_The problem_: After finding the line with "sudo apt install" in the data below, set down exactly each line through the one with "sudo usermod -a -G nagcmd nagios", inclusive, and stop there.

-- Supplied data follows --

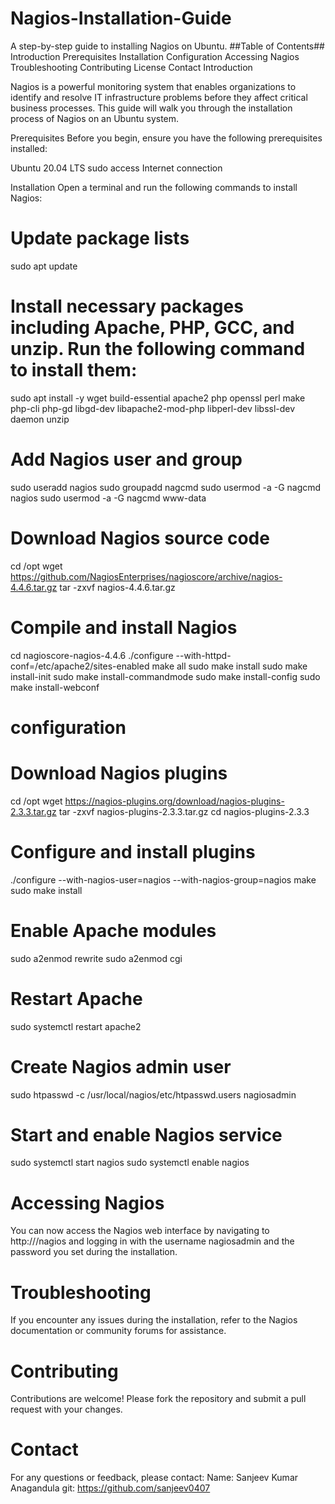 # Nagios-Installation-Guide
A step-by-step guide to installing Nagios on Ubuntu.
##Table of Contents##
Introduction
Prerequisites
Installation
Configuration
Accessing Nagios
Troubleshooting
Contributing
License
Contact
Introduction

Nagios is a powerful monitoring system that enables organizations to identify and resolve IT infrastructure problems before they affect critical business processes. 
This guide will walk you through the installation process of Nagios on an Ubuntu system.

Prerequisites
Before you begin, ensure you have the following prerequisites installed:

Ubuntu 20.04 LTS
sudo access
Internet connection

Installation
Open a terminal and run the following commands to install Nagios:
# Update package lists
sudo apt update

# Install necessary packages including Apache, PHP, GCC, and unzip. Run the following command to install them:
sudo apt install -y wget build-essential apache2 php openssl perl make php-cli php-gd libgd-dev libapache2-mod-php libperl-dev libssl-dev daemon unzip

# Add Nagios user and group
sudo useradd nagios
sudo groupadd nagcmd
sudo usermod -a -G nagcmd nagios
sudo usermod -a -G nagcmd www-data

# Download Nagios source code
cd /opt
wget https://github.com/NagiosEnterprises/nagioscore/archive/nagios-4.4.6.tar.gz
tar -zxvf nagios-4.4.6.tar.gz

# Compile and install Nagios
cd nagioscore-nagios-4.4.6
./configure --with-httpd-conf=/etc/apache2/sites-enabled
make all
sudo make install
sudo make install-init
sudo make install-commandmode
sudo make install-config
sudo make install-webconf

# configuration

# Download Nagios plugins
cd /opt
wget https://nagios-plugins.org/download/nagios-plugins-2.3.3.tar.gz
tar -zxvf nagios-plugins-2.3.3.tar.gz
cd nagios-plugins-2.3.3

# Configure and install plugins
./configure --with-nagios-user=nagios --with-nagios-group=nagios
make
sudo make install

# Enable Apache modules
sudo a2enmod rewrite
sudo a2enmod cgi

# Restart Apache
sudo systemctl restart apache2

# Create Nagios admin user
sudo htpasswd -c /usr/local/nagios/etc/htpasswd.users nagiosadmin

# Start and enable Nagios service
sudo systemctl start nagios
sudo systemctl enable nagios

# Accessing Nagios
You can now access the Nagios web interface by navigating to http://<your-server-ip>/nagios and logging in with the username nagiosadmin and the password you set during the installation.

# Troubleshooting
If you encounter any issues during the installation, refer to the Nagios documentation or community forums for assistance.

# Contributing
Contributions are welcome! Please fork the repository and submit a pull request with your changes.

# Contact
For any questions or feedback, please contact:
Name: Sanjeev Kumar Anagandula
git: https://github.com/sanjeev0407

-- Supplied data concluded --

_Exercise output_:
sudo apt install -y wget build-essential apache2 php openssl perl make php-cli php-gd libgd-dev libapache2-mod-php libperl-dev libssl-dev daemon unzip

# Add Nagios user and group
sudo useradd nagios
sudo groupadd nagcmd
sudo usermod -a -G nagcmd nagios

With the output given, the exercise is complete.